# INSTRUCTIONS TO FOLLOW:
Write out again, exactly as they appear, the lines from the start of the data below through the line with "ReadableFileSize | 367.6 KB |"; no pictures.

# DATA SUPPLIED:
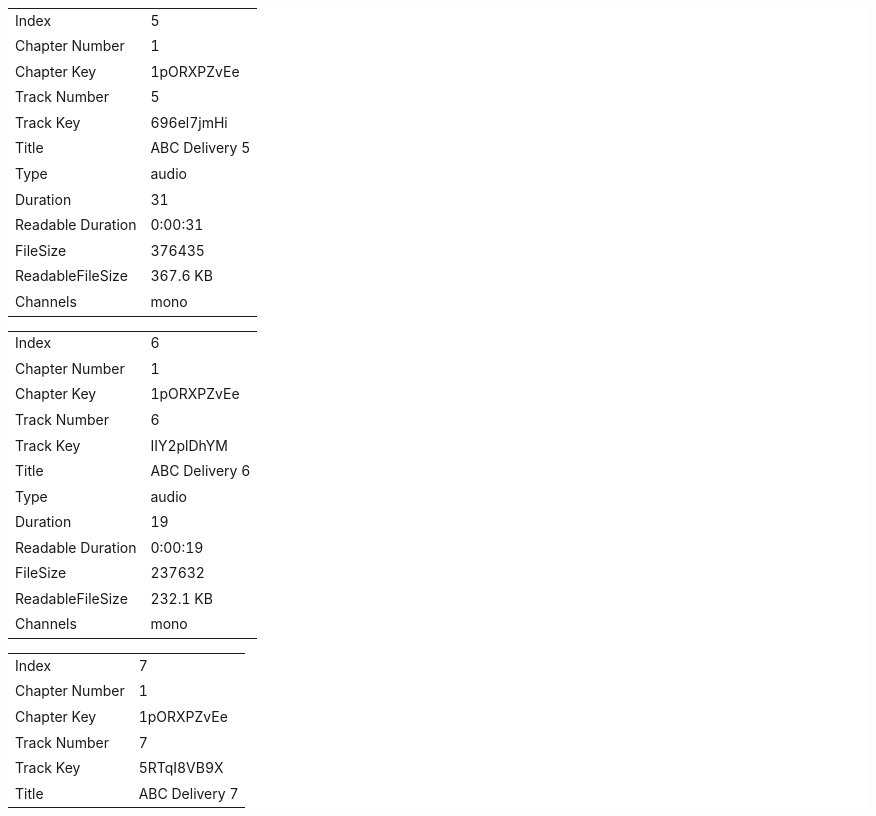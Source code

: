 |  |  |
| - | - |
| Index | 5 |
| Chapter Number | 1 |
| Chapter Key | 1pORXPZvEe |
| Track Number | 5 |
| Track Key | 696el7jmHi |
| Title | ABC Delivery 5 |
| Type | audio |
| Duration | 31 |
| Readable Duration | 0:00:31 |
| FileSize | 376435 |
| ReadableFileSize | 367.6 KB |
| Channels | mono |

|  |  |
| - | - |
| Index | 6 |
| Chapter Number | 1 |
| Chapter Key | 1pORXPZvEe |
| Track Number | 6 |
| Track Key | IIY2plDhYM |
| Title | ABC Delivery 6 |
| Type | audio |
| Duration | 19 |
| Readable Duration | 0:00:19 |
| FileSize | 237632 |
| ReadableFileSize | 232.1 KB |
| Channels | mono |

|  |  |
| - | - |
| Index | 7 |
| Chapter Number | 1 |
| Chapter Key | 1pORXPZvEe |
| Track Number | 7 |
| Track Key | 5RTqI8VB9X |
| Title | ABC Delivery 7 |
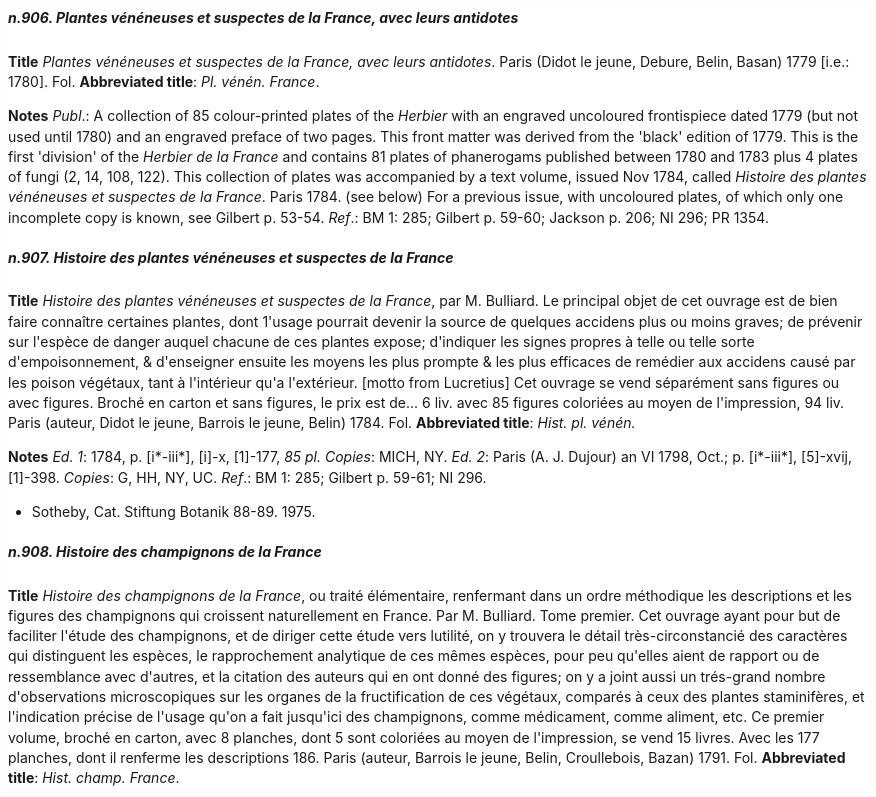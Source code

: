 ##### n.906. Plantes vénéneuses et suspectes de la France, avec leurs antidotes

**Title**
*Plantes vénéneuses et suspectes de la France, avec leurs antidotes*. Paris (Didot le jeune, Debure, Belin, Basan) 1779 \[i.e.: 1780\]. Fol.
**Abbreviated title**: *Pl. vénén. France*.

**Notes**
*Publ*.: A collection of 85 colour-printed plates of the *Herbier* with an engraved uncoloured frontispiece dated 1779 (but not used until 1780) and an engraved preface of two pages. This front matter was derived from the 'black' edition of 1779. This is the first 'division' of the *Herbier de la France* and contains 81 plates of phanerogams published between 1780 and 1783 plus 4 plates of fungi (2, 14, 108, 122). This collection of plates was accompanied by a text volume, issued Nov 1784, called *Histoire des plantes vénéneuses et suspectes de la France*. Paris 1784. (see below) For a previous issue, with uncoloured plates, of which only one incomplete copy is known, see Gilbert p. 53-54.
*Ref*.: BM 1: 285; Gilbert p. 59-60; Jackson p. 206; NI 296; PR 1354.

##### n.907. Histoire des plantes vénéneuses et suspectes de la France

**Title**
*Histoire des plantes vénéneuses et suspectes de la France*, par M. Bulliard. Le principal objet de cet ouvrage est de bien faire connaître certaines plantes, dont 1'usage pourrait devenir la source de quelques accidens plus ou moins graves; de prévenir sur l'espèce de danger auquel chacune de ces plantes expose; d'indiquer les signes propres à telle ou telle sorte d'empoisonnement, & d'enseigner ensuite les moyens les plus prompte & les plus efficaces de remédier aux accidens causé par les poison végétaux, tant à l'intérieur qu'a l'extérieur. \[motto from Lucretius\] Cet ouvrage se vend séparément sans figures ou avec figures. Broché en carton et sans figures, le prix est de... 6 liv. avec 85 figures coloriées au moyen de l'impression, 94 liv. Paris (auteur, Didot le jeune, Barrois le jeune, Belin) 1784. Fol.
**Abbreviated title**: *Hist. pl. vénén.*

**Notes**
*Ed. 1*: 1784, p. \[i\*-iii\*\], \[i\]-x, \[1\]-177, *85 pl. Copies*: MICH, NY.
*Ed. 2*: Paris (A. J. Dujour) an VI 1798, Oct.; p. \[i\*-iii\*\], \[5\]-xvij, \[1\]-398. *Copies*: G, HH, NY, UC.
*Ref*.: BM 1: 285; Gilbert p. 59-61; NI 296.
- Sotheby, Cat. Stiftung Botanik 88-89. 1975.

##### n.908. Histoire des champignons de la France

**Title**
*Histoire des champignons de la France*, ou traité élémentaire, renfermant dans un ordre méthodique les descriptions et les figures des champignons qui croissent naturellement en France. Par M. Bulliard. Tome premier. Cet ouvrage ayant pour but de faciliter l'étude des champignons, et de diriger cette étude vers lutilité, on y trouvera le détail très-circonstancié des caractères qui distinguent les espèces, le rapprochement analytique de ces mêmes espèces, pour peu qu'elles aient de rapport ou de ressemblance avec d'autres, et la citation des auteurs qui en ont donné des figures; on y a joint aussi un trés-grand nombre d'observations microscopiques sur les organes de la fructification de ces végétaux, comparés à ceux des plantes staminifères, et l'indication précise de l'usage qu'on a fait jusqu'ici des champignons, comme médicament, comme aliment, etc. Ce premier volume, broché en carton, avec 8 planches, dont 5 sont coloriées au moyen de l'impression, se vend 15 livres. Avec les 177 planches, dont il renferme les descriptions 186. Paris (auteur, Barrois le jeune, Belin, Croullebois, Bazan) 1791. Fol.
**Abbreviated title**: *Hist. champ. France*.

# ANSWER FOR THIS EXERCISE:
Source code

: |  |  |
| - | - |
| Index | 5 |
| Chapter Number | 1 |
| Chapter Key | 1pORXPZvEe |
| Track Number | 5 |
| Track Key | 696el7jmHi |
| Title | ABC Delivery 5 |
| Type | audio |
| Duration | 31 |
| Readable Duration | 0:00:31 |
| FileSize | 376435 |
| ReadableFileSize | 367.6 KB |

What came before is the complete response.